Thenceforward the full sacks, looped with the shining chain,
went scurrying up and down under the cat-head, hairy arms were thrust
out from the different door-ways, and the grain was hauled in; trusses
of hay were tossed anew in and out of the barns, and the wimbles
creaked; while the scales and steel-yards began to be busy where
guess-work had formerly been the rule.


32.

Two bridges stood near the lower part of Casterbridge town. The first,
of weather-stained brick, was immediately at the end of High Street,
where a diverging branch from that thoroughfare ran round to the
low-lying Durnover lanes; so that the precincts of the bridge formed
the merging point of respectability and indigence. The second bridge, of
stone, was further out on the highway--in fact, fairly in the meadows,
though still within the town boundary.
These bridges had speaking countenances.
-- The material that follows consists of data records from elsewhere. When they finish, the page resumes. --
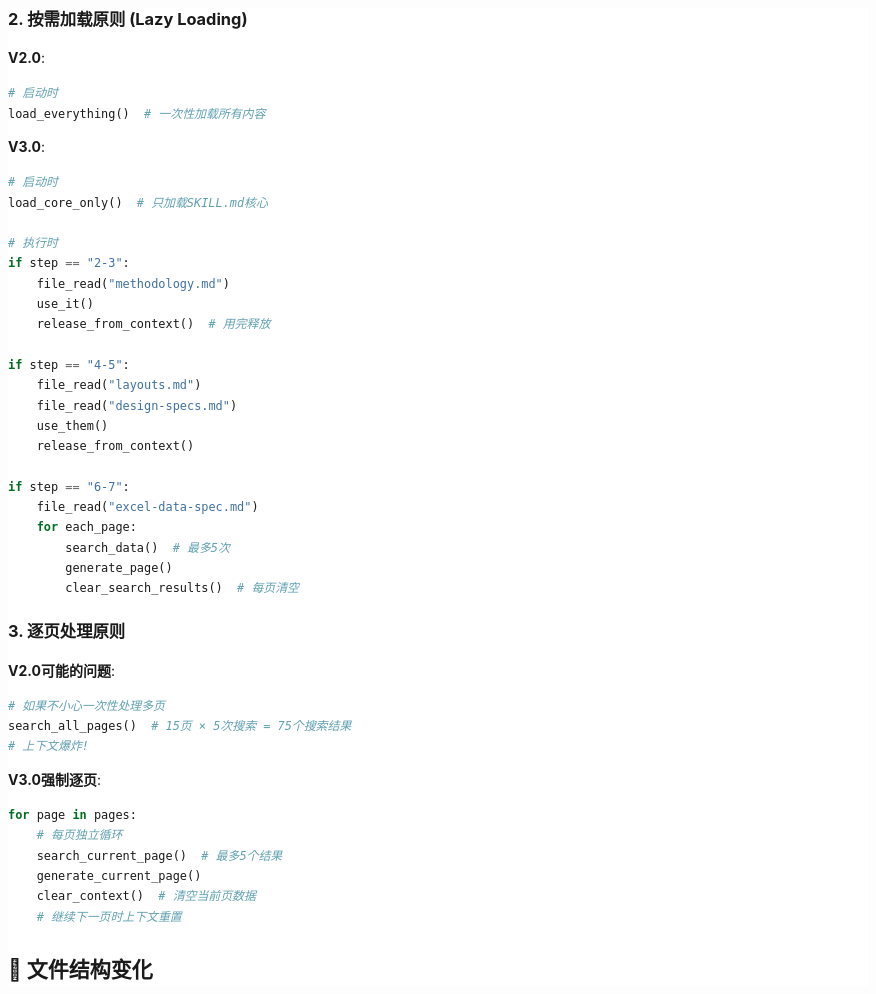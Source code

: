 ### 2. 按需加载原则 (Lazy Loading)

**V2.0**:
```python
# 启动时
load_everything()  # 一次性加载所有内容
```

**V3.0**:
```python
# 启动时
load_core_only()  # 只加载SKILL.md核心

# 执行时
if step == "2-3":
    file_read("methodology.md")
    use_it()
    release_from_context()  # 用完释放

if step == "4-5":
    file_read("layouts.md")
    file_read("design-specs.md")
    use_them()
    release_from_context()

if step == "6-7":
    file_read("excel-data-spec.md")
    for each_page:
        search_data()  # 最多5次
        generate_page()
        clear_search_results()  # 每页清空
```

### 3. 逐页处理原则

**V2.0可能的问题**:
```python
# 如果不小心一次性处理多页
search_all_pages()  # 15页 × 5次搜索 = 75个搜索结果
# 上下文爆炸!
```

**V3.0强制逐页**:
```python
for page in pages:
    # 每页独立循环
    search_current_page()  # 最多5个结果
    generate_current_page()
    clear_context()  # 清空当前页数据
    # 继续下一页时上下文重置
```

## 📁 文件结构变化
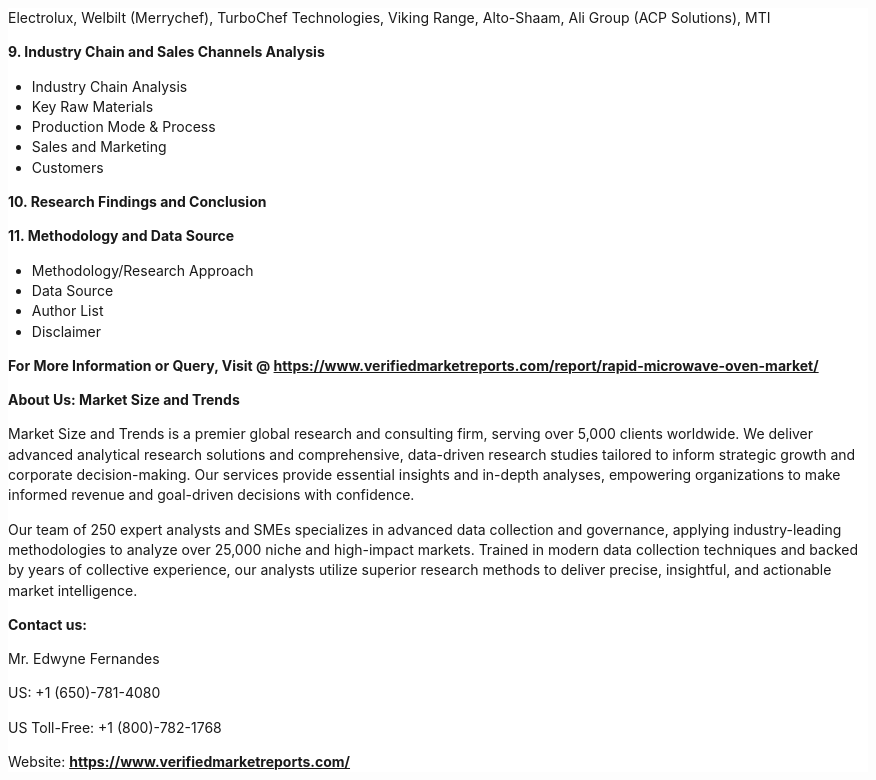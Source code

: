 Electrolux, Welbilt (Merrychef), TurboChef Technologies, Viking Range, Alto-Shaam, Ali Group (ACP Solutions), MTI</strong></p><p><strong>9. Industry Chain and Sales Channels Analysis</strong></p><ul><li>Industry Chain Analysis</li><li>Key Raw Materials</li><li>Production Mode &amp; Process</li><li>Sales and Marketing</li><li>Customers</li></ul><p><strong>10. Research Findings and Conclusion</strong></p><p><strong>11. Methodology and Data Source</strong></p><ul><li>Methodology/Research Approach</li><li>Data Source</li><li>Author List</li><li>Disclaimer</li></ul></p><p><strong>For More Information or Query, Visit @ <a href="https://www.verifiedmarketreports.com/report/rapid-microwave-oven-market/">https://www.verifiedmarketreports.com/report/rapid-microwave-oven-market/</a></strong></p><p><strong>About Us: Market Size and Trends</strong></p><p>Market Size and Trends is a premier global research and consulting firm, serving over 5,000 clients worldwide. We deliver advanced analytical research solutions and comprehensive, data-driven research studies tailored to inform strategic growth and corporate decision-making. Our services provide essential insights and in-depth analyses, empowering organizations to make informed revenue and goal-driven decisions with confidence.</p><p>Our team of 250 expert analysts and SMEs specializes in advanced data collection and governance, applying industry-leading methodologies to analyze over 25,000 niche and high-impact markets. Trained in modern data collection techniques and backed by years of collective experience, our analysts utilize superior research methods to deliver precise, insightful, and actionable market intelligence.</p><p><strong>Contact us:</strong></p><p>Mr. Edwyne Fernandes</p><p>US: +1 (650)-781-4080</p><p>US Toll-Free: +1 (800)-782-1768</p><p>Website: <strong><a href="https://www.verifiedmarketreports.com/">https://www.verifiedmarketreports.com/</a></strong></p>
Every projection in each
was worn down to obtuseness, partly by weather, more by friction from
generations of loungers, whose toes and heels had from year to year
made restless movements against these parapets, as they had stood there
meditating on the aspect of affairs. In the case of the more friable
bricks and stones even the flat faces were worn into hollows by the same
mixed mechanism. The masonry of the top was clamped with iron at each
joint; since it had been no uncommon thing for desperate men to wrench
the coping off and throw it down the river, in reckless defiance of the
magistrates.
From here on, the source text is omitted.